There are two questions in this case, upon which I am inclined to decide in favor of the defendant.
First. That an innkeeper, as such, is not liable for the goods of third persons in the possession of a guest or traveler, while stopping at the inn.
Clearly, the innkeeper could have no lien on the goods of a third person in possession of a traveler, unless such traveler could be treated as the servant of the real owner. He might have a lien on such goods if he had no notice of the ownership. (3 Stark. 172.) Perhaps, in this case, one of the plaintiffs being part owner and partner of the other, may be called the servant of the other plaintiff, as to the remaining half, and if so, the liability might exist. But,
Secondly. Goods delivered by a stranger to a clerk of an innkeeper, to be delivered by him to the guest, are not within that class for which the innkeeper is liable on the custom. He may be liable, as a bailee, for gross negligence. To make him liable as innkeeper, it must appear that he keeps an inn, that plaintiff is his guest, that he brought the goods to the inn, *65and that they have been stolen or lost. In this case the goods never came to the plaintiff’s possession; they were no part of his property as a traveler, and the whole structure upon which the innkeeper’s liability rests falls to the ground, if it be held that an innkeeper, as such, is liable for packages left at the bar of the inn to be delivered to the guest. (8 Cow. R. 65, 32.)

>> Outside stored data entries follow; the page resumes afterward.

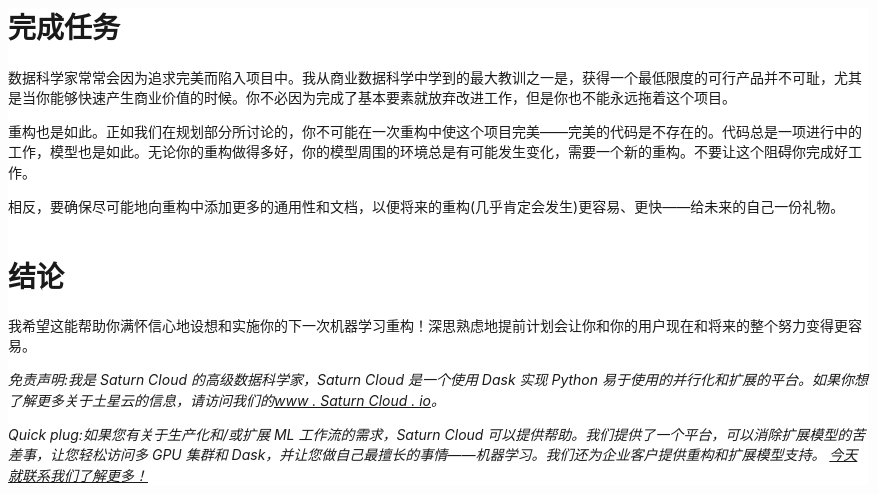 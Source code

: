 # 完成任务

数据科学家常常会因为追求完美而陷入项目中。我从商业数据科学中学到的最大教训之一是，获得一个最低限度的可行产品并不可耻，尤其是当你能够快速产生商业价值的时候。你不必因为完成了基本要素就放弃改进工作，但是你也不能永远拖着这个项目。

重构也是如此。正如我们在规划部分所讨论的，你不可能在一次重构中使这个项目完美——完美的代码是不存在的。代码总是一项进行中的工作，模型也是如此。无论你的重构做得多好，你的模型周围的环境总是有可能发生变化，需要一个新的重构。不要让这个阻碍你完成好工作。

相反，要确保尽可能地向重构中添加更多的通用性和文档，以便将来的重构(几乎肯定会发生)更容易、更快——给未来的自己一份礼物。

# 结论

我希望这能帮助你满怀信心地设想和实施你的下一次机器学习重构！深思熟虑地提前计划会让你和你的用户现在和将来的整个努力变得更容易。

*免责声明:我是 Saturn Cloud 的高级数据科学家，Saturn Cloud 是一个使用 Dask 实现 Python 易于使用的并行化和扩展的平台。如果你想了解更多关于土星云的信息，请访问我们的*[*www . Saturn Cloud . io*](https://www.saturncloud.io/)*。*

*Quick plug:如果您有关于生产化和/或扩展 ML 工作流的需求，Saturn Cloud 可以提供帮助。我们提供了一个平台，可以消除扩展模型的苦差事，让您轻松访问多 GPU 集群和 Dask，并让您做自己最擅长的事情——机器学习。我们还为企业客户提供重构和扩展模型支持。* [*今天就联系我们了解更多！*](https://saturncloud.io/)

The rule is founded on the supposed necessity of taking in a traveler to lodge for the night, or to obtain his meals, with his baggage and property that he has with him on his journey, and while so eating or lodging, that he and his property are to be protected from loss or robbery by persons at the inn.
A package left to be delivered to a lodger, constitutes simply a bailment, and the rule of liability is very different from that in the case of an innkeeper’s liability for the goods of a guest.
Judgment affirmed.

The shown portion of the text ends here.